Required Reading is DoomRocket’s love chest, opened twice monthly to champion a book that we adore. This week Arpad recommends ‘Abbott Vol. 1’ TPB, available now from BOOM! Studios.
by Arpad Okay. Sometimes you get a story that goes beyond being told and the reader shares the hero’s space. Some stories are writ with so much love for the setting that the book becomes a home for the author and a home for the reader, too. Abbott is both. Abbott is more.
Mutilated people of color are coming back as beasts of legend. The bullpen doesn’t want to hear it. The cops can’t be bothered. One reporter, a black woman, an outside voice who has forced her way into the limelight with the quality of her work and her passion for the truth, stands between Detroit and Hades. This is Detroit versus evil, and the champion of good is Elena Abbott.
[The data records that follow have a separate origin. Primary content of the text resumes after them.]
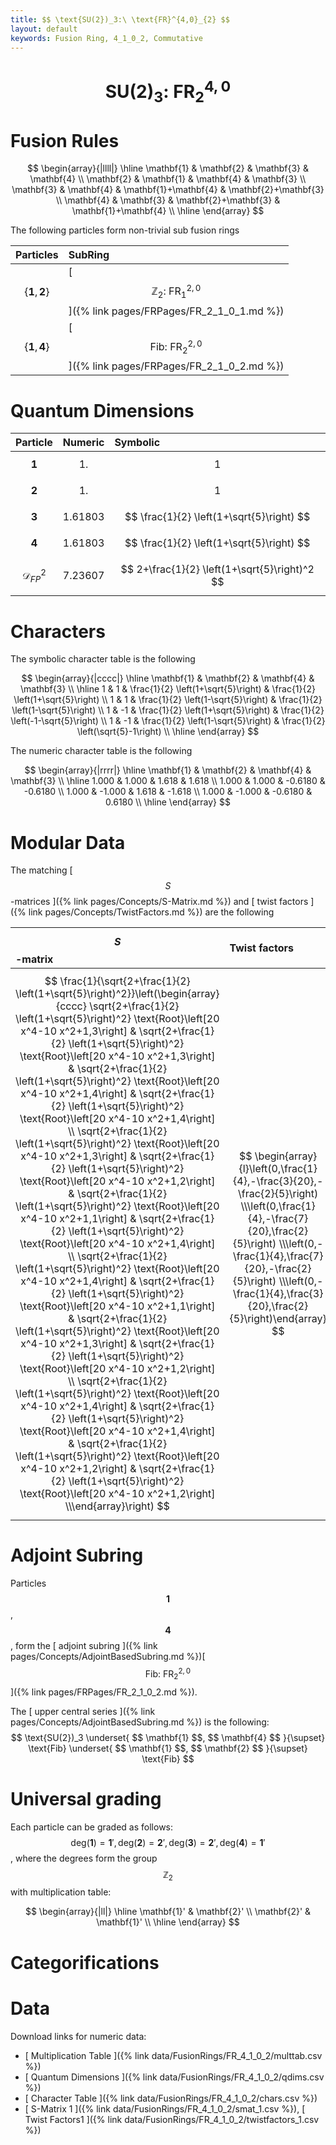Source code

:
 ```yaml
---
title: $$ \text{SU(2})_3:\ \text{FR}^{4,0}_{2} $$
layout: default
keywords: Fusion Ring, 4_1_0_2, Commutative
---
```

# $$ \text{SU(2})_3:\ \text{FR}^{4,0}_{2} $$


# Fusion Rules

$$
\begin{array}{|llll|}
\hline
 \mathbf{1} & \mathbf{2} & \mathbf{3} & \mathbf{4} \\
 \mathbf{2} & \mathbf{1} & \mathbf{4} & \mathbf{3} \\
 \mathbf{3} & \mathbf{4} & \mathbf{1}+\mathbf{4} & \mathbf{2}+\mathbf{3} \\
 \mathbf{4} & \mathbf{3} & \mathbf{2}+\mathbf{3} & \mathbf{1}+\mathbf{4} \\
\hline
\end{array}
$$


The following particles form non-trivial sub fusion rings

| Particles | SubRing |
| :------ | :------ |
| $$ \{\mathbf{1},\mathbf{2}\} $$ | [ $$ \mathbb{Z}_2:\ \text{FR}^{2,0}_{1} $$ ]({% link pages/FRPages/FR_2_1_0_1.md %}) |
| $$ \{\mathbf{1},\mathbf{4}\} $$ | [ $$ \text{Fib}:\ \text{FR}^{2,0}_{2} $$ ]({% link pages/FRPages/FR_2_1_0_2.md %}) |


# Quantum Dimensions

| Particle | Numeric | Symbolic |
| :------ | :------ | :------ |
| $$ \mathbf{1} $$ | $$ 1. $$ | $$ 1 $$ |
| $$ \mathbf{2} $$ | $$ 1. $$ | $$ 1 $$ |
| $$ \mathbf{3} $$ | $$ 1.61803 $$ | $$ \frac{1}{2} \left(1+\sqrt{5}\right) $$ |
| $$ \mathbf{4} $$ | $$ 1.61803 $$ | $$ \frac{1}{2} \left(1+\sqrt{5}\right) $$ |
| $$ \mathcal{D}_{FP}^2 $$ | $$ 7.23607 $$ | $$ 2+\frac{1}{2} \left(1+\sqrt{5}\right)^2 $$ |

# Characters

The symbolic character table is the following

$$
\begin{array}{|cccc|}
\hline
 \mathbf{1} & \mathbf{2} & \mathbf{4} & \mathbf{3} \\
\hline
 1 & 1 & \frac{1}{2} \left(1+\sqrt{5}\right) & \frac{1}{2} \left(1+\sqrt{5}\right) \\
 1 & 1 & \frac{1}{2} \left(1-\sqrt{5}\right) & \frac{1}{2} \left(1-\sqrt{5}\right) \\
 1 & -1 & \frac{1}{2} \left(1+\sqrt{5}\right) & \frac{1}{2} \left(-1-\sqrt{5}\right) \\
 1 & -1 & \frac{1}{2} \left(1-\sqrt{5}\right) & \frac{1}{2} \left(\sqrt{5}-1\right) \\
\hline
\end{array}
$$

The numeric character table is the following

$$
\begin{array}{|rrrr|}
\hline
 \mathbf{1} & \mathbf{2} & \mathbf{4} & \mathbf{3} \\
\hline
 1.000 & 1.000 & 1.618 & 1.618 \\
 1.000 & 1.000 & -0.6180 & -0.6180 \\
 1.000 & -1.000 & 1.618 & -1.618 \\
 1.000 & -1.000 & -0.6180 & 0.6180 \\
\hline
\end{array}
$$

# Modular Data

The matching [ $$ S $$-matrices ]({% link pages/Concepts/S-Matrix.md %}) and [ twist factors ]({% link pages/Concepts/TwistFactors.md %}) are the following

| $$ S $$-matrix | Twist factors |
| :------ | :------ |
| $$ \frac{1}{\sqrt{2+\frac{1}{2} \left(1+\sqrt{5}\right)^2}}\left(\begin{array}{cccc} \sqrt{2+\frac{1}{2} \left(1+\sqrt{5}\right)^2} \text{Root}\left[20 x^4-10 x^2+1,3\right] & \sqrt{2+\frac{1}{2} \left(1+\sqrt{5}\right)^2} \text{Root}\left[20 x^4-10 x^2+1,3\right] & \sqrt{2+\frac{1}{2} \left(1+\sqrt{5}\right)^2} \text{Root}\left[20 x^4-10 x^2+1,4\right] & \sqrt{2+\frac{1}{2} \left(1+\sqrt{5}\right)^2} \text{Root}\left[20 x^4-10 x^2+1,4\right] \\ \sqrt{2+\frac{1}{2} \left(1+\sqrt{5}\right)^2} \text{Root}\left[20 x^4-10 x^2+1,3\right] & \sqrt{2+\frac{1}{2} \left(1+\sqrt{5}\right)^2} \text{Root}\left[20 x^4-10 x^2+1,2\right] & \sqrt{2+\frac{1}{2} \left(1+\sqrt{5}\right)^2} \text{Root}\left[20 x^4-10 x^2+1,1\right] & \sqrt{2+\frac{1}{2} \left(1+\sqrt{5}\right)^2} \text{Root}\left[20 x^4-10 x^2+1,4\right] \\ \sqrt{2+\frac{1}{2} \left(1+\sqrt{5}\right)^2} \text{Root}\left[20 x^4-10 x^2+1,4\right] & \sqrt{2+\frac{1}{2} \left(1+\sqrt{5}\right)^2} \text{Root}\left[20 x^4-10 x^2+1,1\right] & \sqrt{2+\frac{1}{2} \left(1+\sqrt{5}\right)^2} \text{Root}\left[20 x^4-10 x^2+1,3\right] & \sqrt{2+\frac{1}{2} \left(1+\sqrt{5}\right)^2} \text{Root}\left[20 x^4-10 x^2+1,2\right] \\ \sqrt{2+\frac{1}{2} \left(1+\sqrt{5}\right)^2} \text{Root}\left[20 x^4-10 x^2+1,4\right] & \sqrt{2+\frac{1}{2} \left(1+\sqrt{5}\right)^2} \text{Root}\left[20 x^4-10 x^2+1,4\right] & \sqrt{2+\frac{1}{2} \left(1+\sqrt{5}\right)^2} \text{Root}\left[20 x^4-10 x^2+1,2\right] & \sqrt{2+\frac{1}{2} \left(1+\sqrt{5}\right)^2} \text{Root}\left[20 x^4-10 x^2+1,2\right] \\\end{array}\right) $$ | $$ \begin{array}{l}\left(0,\frac{1}{4},-\frac{3}{20},-\frac{2}{5}\right) \\\left(0,\frac{1}{4},-\frac{7}{20},\frac{2}{5}\right) \\\left(0,-\frac{1}{4},\frac{7}{20},-\frac{2}{5}\right) \\\left(0,-\frac{1}{4},\frac{3}{20},\frac{2}{5}\right)\end{array} $$ |

# Adjoint Subring

Particles $$ \mathbf{1} $$, $$ \mathbf{4} $$, form the [ adjoint subring ]({% link pages/Concepts/AdjointBasedSubring.md %})[ $$ \text{Fib}:\ \text{FR}^{2,0}_{2} $$ ]({% link pages/FRPages/FR_2_1_0_2.md %}).

The [ upper central series ]({% link pages/Concepts/AdjointBasedSubring.md %}) is the following:
$$ \text{SU(2})_3 \underset{ $$ \mathbf{1} $$, $$ \mathbf{4} $$ }{\supset}  \text{Fib} \underset{ $$ \mathbf{1} $$, $$ \mathbf{2} $$ }{\supset}  \text{Fib} $$

# Universal grading

Each particle can be graded as follows: $$ \text{deg}(\mathbf{1}) = \mathbf{1}', \text{deg}(\mathbf{2}) = \mathbf{2}', \text{deg}(\mathbf{3}) = \mathbf{2}', \text{deg}(\mathbf{4}) = \mathbf{1}' $$, where the degrees form the group $$ \mathbb{Z}_2 $$ with multiplication table:

$$
\begin{array}{|ll|}
\hline
 \mathbf{1}' & \mathbf{2}' \\
 \mathbf{2}' & \mathbf{1}' \\
\hline
\end{array}
$$

# Categorifications



# Data

Download links for numeric data:

* [ Multiplication Table ]({% link data/FusionRings/FR_4_1_0_2/multtab.csv %})
* [ Quantum Dimensions ]({% link data/FusionRings/FR_4_1_0_2/qdims.csv %})
* [ Character Table ]({% link data/FusionRings/FR_4_1_0_2/chars.csv %})
* [ S-Matrix 1 ]({% link data/FusionRings/FR_4_1_0_2/smat_1.csv %}), [ Twist Factors1 ]({% link data/FusionRings/FR_4_1_0_2/twistfactors_1.csv %})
Saladin Ahmed is writing a supernatural story, but in a way that hooks us up to Elena Abbott with depth that defies the fantasy in the setting. Abbott is a journalist, sharp, multifaceted, uncompromising in her work, rigorous in her routines. As she gathers information on a string of grisly murders, the reader sees the angles in real time with the reporter. This unbelievable story unfolding feels natural as we are there with her.
We are her, experiencing her world. Rooting out the truth. Walking her beat. To get to the heart of the mystery, we’ll catch meals and drinks in Abbott’s favorite dives, meet up with the people in her life– friends, informants, sometimes both. Time passes in Abbott told in chain-smoked cigarettes.
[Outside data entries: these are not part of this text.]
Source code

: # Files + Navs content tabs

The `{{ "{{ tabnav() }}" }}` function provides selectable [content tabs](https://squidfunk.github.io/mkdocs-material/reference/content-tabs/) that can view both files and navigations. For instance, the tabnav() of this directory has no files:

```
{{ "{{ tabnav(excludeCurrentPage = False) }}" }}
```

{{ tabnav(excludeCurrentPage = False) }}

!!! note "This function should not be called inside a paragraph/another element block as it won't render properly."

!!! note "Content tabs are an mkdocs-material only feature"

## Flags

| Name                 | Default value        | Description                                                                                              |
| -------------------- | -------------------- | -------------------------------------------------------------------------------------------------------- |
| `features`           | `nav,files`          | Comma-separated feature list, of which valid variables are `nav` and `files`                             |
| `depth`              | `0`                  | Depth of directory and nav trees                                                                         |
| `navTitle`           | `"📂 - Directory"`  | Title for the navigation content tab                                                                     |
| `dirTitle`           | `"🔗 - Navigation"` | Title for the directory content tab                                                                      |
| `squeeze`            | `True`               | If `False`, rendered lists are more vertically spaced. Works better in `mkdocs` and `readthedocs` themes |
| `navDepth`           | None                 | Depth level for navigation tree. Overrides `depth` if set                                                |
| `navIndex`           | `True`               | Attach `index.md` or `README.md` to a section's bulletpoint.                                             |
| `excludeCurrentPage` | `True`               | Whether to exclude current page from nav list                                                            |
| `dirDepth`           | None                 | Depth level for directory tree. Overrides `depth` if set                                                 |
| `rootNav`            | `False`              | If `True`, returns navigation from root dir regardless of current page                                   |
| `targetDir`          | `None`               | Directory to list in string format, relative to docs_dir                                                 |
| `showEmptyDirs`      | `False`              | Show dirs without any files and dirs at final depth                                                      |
Sami Kivelä matches Ahmed’s lively script with clear and vivid artwork. Though there is texture here and there, the bulk of the linework is high relief solid black, open spaces with well defined contours and details added as needed. A vague hat tip to the Bronze Age style that was rising when Abbott was set. If you like John Romita’s Spider-Man, vibe on this.
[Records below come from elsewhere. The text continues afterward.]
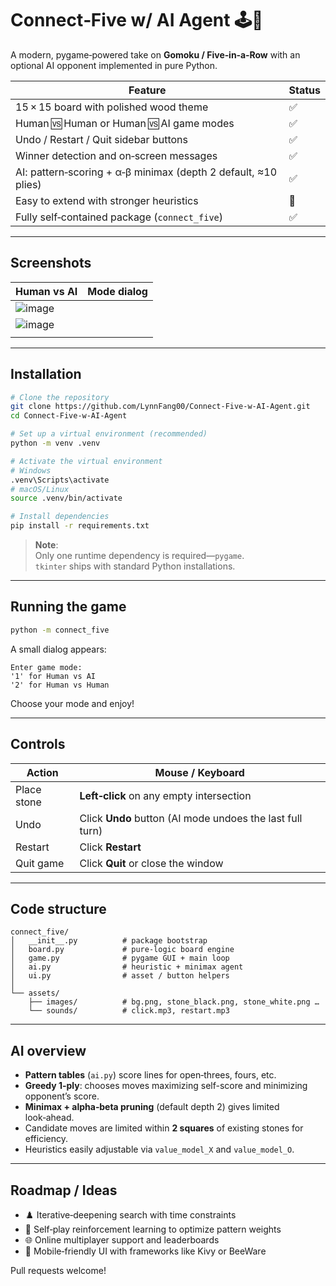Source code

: # Connect‑Five w/ AI Agent 🕹️🤖

A modern, pygame‑powered take on **Gomoku / Five‑in‑a‑Row** with an optional AI opponent implemented in pure Python.

| Feature                                                            | Status |
| ------------------------------------------------------------------ | ------ |
| 15 × 15 board with polished wood theme                             | ✅     |
| Human 🆚 Human or Human 🆚 AI game modes                           | ✅     |
| Undo / Restart / Quit sidebar buttons                              | ✅     |
| Winner detection and on‑screen messages                            | ✅     |
| AI: pattern‑scoring + α‑β minimax (depth 2 default, ≈10 plies)     | ✅     |
| Easy to extend with stronger heuristics                            | 🚧     |
| Fully self‑contained package (`connect_five`)                      | ✅     |

---

## Screenshots

| Human vs AI                                    | Mode dialog                                 |
| ---------------------------------------------- | ------------------------------------------- |
|![image](https://github.com/user-attachments/assets/9a996f0a-da44-4d2f-8925-73b4b32a6fef)
 | ![image](https://github.com/user-attachments/assets/ad2029d6-2831-448a-9904-ed7474306f6f)
      |

---

## Installation

```bash
# Clone the repository
git clone https://github.com/LynnFang00/Connect-Five-w-AI-Agent.git
cd Connect-Five-w-AI-Agent

# Set up a virtual environment (recommended)
python -m venv .venv

# Activate the virtual environment
# Windows
.venv\Scripts\activate
# macOS/Linux
source .venv/bin/activate

# Install dependencies
pip install -r requirements.txt
```

> **Note**:  
> Only one runtime dependency is required—`pygame`.  
> `tkinter` ships with standard Python installations.

---

## Running the game

```bash
python -m connect_five
```

A small dialog appears:

```
Enter game mode:
'1' for Human vs AI
'2' for Human vs Human
```

Choose your mode and enjoy!

---

## Controls

| Action      | Mouse / Keyboard                           |
| ----------- | ------------------------------------------ |
| Place stone | **Left‑click** on any empty intersection   |
| Undo        | Click **Undo** button (AI mode undoes the last full turn) |
| Restart     | Click **Restart**                          |
| Quit game   | Click **Quit** or close the window         |

---

## Code structure

```
connect_five/
│   __init__.py          # package bootstrap
│   board.py             # pure‑logic board engine
│   game.py              # pygame GUI + main loop
│   ai.py                # heuristic + minimax agent
│   ui.py                # asset / button helpers
│
└── assets/
    ├── images/          # bg.png, stone_black.png, stone_white.png …
    └── sounds/          # click.mp3, restart.mp3
```

---

## AI overview

* **Pattern tables** (`ai.py`) score lines for open‑threes, fours, etc.
* **Greedy 1‑ply**: chooses moves maximizing self-score and minimizing opponent’s score.
* **Minimax + alpha‑beta pruning** (default depth 2) gives limited look‑ahead.
* Candidate moves are limited within **2 squares** of existing stones for efficiency.
* Heuristics easily adjustable via `value_model_X` and `value_model_O`.

---

## Roadmap / Ideas

- ♟️ Iterative‑deepening search with time constraints  
- 🧠 Self‑play reinforcement learning to optimize pattern weights  
- 🌐 Online multiplayer support and leaderboards  
- 📲 Mobile‑friendly UI with frameworks like Kivy or BeeWare  

Pull requests welcome!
Ahmed and Kivelä capture the living look of the era, its places and things. Neighborhoods and their residents. Typewriters, cameras, fashion, and cars. Blue Note and Tamla. Hippies. A world shown through urban clutter, from dynamic angles, close in on faces. Black beauty is realized with accuracy and adoration. And then there’s monsters. Abbott has chimeric, ancient abominations that exude living smoke– but maintain touch with their humanity.
Jason Wordie is the left hand bass to Kivelä’s right hand melodies. Wordie resists the retro impulse to go with flat colors and industrial textures, instead making an array of nuanced choices. Painterly washes and gradients, a counterpoint to the stark line art, and yet it achieves the essence of the printing process and paper stock of the time. The two artists weave vivid magic that covers the full 88.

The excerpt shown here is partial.